* [THE TASK]
Would you output the entries below only from the line containing "to a Reactor" through the line containing "to CompletableFuture and", exactly as they stand and with both ends included?

Start of INFORMATION PROVIDED

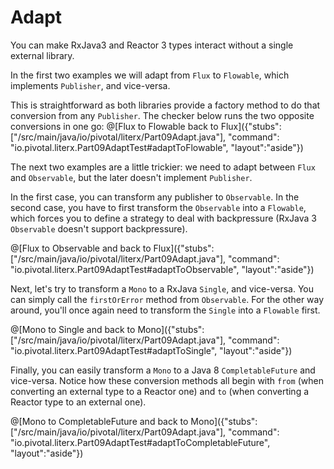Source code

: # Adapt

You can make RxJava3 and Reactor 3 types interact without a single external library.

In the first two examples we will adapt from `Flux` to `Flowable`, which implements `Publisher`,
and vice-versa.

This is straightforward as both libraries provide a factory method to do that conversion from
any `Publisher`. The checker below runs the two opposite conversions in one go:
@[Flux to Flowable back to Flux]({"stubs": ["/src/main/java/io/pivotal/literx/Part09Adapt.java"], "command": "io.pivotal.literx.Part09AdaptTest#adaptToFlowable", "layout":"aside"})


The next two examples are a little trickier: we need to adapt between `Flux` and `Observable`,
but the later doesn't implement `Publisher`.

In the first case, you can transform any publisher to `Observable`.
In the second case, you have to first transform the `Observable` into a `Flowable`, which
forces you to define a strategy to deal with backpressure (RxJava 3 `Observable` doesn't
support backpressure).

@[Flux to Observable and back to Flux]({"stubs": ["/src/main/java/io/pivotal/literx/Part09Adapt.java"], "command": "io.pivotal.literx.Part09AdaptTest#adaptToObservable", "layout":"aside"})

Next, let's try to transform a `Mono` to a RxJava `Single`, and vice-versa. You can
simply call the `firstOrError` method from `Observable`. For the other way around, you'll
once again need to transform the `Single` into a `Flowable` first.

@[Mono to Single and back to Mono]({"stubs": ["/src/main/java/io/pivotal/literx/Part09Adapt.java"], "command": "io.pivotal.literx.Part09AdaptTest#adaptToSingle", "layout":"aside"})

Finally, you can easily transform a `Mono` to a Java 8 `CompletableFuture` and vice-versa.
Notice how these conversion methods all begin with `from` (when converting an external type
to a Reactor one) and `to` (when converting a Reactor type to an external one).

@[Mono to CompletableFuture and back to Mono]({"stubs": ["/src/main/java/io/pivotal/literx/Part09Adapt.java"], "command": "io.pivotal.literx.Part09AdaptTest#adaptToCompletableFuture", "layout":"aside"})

End of INFORMATION PROVIDED
Start of INFORMATION PROVIDED

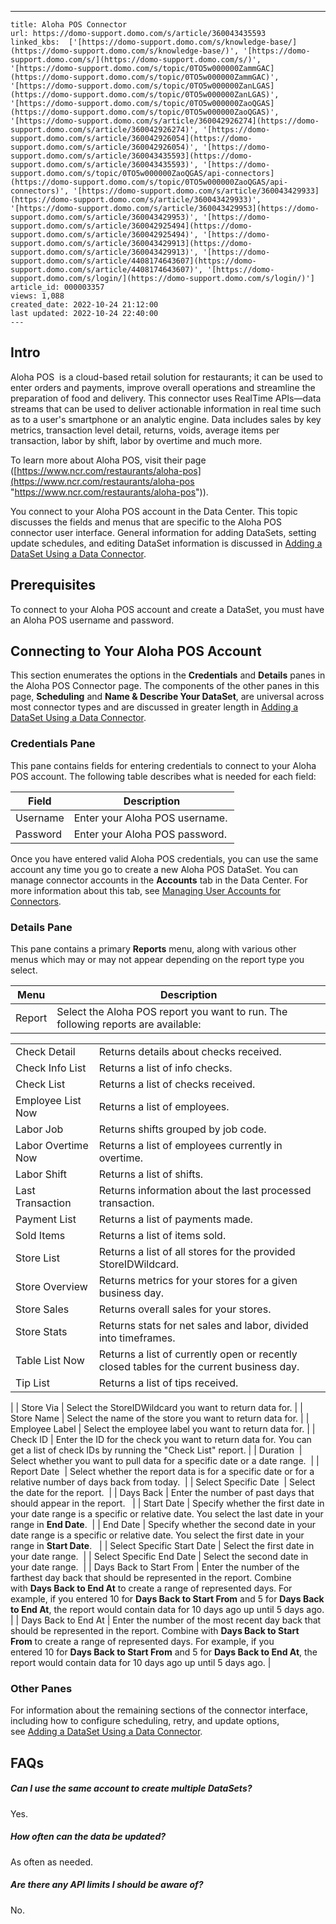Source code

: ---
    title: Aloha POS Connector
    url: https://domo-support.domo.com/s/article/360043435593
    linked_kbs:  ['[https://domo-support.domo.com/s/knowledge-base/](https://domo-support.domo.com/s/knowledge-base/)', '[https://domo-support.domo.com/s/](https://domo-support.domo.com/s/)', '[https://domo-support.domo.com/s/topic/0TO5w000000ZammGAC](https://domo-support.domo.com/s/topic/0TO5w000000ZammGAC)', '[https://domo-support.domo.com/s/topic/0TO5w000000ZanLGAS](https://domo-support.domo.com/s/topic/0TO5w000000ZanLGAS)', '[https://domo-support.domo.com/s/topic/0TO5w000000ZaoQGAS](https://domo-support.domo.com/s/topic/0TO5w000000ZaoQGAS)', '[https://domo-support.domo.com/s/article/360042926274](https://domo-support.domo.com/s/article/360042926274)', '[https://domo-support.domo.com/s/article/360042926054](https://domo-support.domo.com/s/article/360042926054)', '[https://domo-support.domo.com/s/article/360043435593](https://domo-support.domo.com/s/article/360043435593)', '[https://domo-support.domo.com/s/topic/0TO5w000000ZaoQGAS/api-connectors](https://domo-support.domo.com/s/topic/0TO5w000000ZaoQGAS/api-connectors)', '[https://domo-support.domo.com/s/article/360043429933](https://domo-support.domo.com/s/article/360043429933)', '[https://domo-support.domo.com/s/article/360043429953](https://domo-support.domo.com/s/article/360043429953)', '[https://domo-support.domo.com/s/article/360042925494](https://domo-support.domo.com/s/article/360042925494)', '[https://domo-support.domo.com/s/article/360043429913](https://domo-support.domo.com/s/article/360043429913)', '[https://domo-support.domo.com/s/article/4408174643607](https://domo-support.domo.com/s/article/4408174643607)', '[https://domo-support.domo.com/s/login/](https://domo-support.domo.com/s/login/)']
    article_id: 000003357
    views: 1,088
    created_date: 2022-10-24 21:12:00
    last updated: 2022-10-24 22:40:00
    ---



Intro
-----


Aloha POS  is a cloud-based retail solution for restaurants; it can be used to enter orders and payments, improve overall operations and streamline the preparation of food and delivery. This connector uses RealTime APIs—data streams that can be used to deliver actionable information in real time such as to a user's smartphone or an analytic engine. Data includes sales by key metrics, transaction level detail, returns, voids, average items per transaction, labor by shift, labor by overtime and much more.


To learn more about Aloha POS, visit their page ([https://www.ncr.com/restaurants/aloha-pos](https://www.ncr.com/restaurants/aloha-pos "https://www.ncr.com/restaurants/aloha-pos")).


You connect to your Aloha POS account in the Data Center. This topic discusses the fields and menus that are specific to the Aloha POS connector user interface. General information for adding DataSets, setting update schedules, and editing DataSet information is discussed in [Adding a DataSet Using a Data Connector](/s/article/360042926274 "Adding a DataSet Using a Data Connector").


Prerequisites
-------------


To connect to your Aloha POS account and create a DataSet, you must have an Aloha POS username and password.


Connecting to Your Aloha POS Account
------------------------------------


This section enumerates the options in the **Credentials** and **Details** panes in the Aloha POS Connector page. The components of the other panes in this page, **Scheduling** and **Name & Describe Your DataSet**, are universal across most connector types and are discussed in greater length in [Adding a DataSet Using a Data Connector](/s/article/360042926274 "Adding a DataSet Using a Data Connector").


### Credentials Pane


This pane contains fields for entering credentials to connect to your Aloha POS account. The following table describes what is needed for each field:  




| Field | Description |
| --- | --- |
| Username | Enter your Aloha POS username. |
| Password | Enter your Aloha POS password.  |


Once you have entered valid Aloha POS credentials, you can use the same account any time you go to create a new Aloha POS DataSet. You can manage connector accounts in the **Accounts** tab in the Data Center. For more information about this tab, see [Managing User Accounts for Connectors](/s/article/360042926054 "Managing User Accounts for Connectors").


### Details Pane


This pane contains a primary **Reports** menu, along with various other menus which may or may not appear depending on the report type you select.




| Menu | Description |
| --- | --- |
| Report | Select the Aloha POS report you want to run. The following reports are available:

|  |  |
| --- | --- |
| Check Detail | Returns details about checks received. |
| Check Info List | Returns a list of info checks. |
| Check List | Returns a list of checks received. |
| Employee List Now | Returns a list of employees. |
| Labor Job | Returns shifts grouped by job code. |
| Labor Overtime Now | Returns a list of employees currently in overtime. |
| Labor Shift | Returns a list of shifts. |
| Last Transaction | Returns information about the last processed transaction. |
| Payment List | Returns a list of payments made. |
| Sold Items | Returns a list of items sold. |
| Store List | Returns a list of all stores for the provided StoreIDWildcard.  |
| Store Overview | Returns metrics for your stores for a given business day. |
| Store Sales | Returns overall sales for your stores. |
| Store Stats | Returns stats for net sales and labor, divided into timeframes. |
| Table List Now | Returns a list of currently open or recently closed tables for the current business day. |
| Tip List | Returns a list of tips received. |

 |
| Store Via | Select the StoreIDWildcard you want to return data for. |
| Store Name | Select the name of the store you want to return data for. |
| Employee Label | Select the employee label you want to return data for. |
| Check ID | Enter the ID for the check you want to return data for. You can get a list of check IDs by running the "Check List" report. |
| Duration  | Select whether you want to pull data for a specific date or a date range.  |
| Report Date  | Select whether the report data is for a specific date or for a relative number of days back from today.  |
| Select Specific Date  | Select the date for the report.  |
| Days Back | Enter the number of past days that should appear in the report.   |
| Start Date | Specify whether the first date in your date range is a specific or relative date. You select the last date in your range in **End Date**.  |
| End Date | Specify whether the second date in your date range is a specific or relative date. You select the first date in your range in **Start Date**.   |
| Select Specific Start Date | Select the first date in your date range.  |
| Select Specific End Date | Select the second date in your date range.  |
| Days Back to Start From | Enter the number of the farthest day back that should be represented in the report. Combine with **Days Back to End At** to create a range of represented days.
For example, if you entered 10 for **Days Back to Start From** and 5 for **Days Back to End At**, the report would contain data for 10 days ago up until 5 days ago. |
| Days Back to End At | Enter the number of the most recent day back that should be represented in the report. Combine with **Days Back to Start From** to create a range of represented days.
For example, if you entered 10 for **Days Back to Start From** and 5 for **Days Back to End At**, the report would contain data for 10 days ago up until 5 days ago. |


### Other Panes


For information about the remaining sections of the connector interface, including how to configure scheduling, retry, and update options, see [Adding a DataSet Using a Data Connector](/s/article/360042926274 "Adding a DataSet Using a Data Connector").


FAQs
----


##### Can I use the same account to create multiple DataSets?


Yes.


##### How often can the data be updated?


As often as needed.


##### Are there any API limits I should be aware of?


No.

End of INFORMATION PROVIDED

* [ANSWER BELOW]
to a Reactor one) and `to` (when converting a Reactor type to an external one).

@[Mono to CompletableFuture and back to Mono]({"stubs": ["/src/main/java/io/pivotal/literx/Part09Adapt.java"], "command": "io.pivotal.literx.Part09AdaptTest#adaptToCompletableFuture", "layout":"aside"})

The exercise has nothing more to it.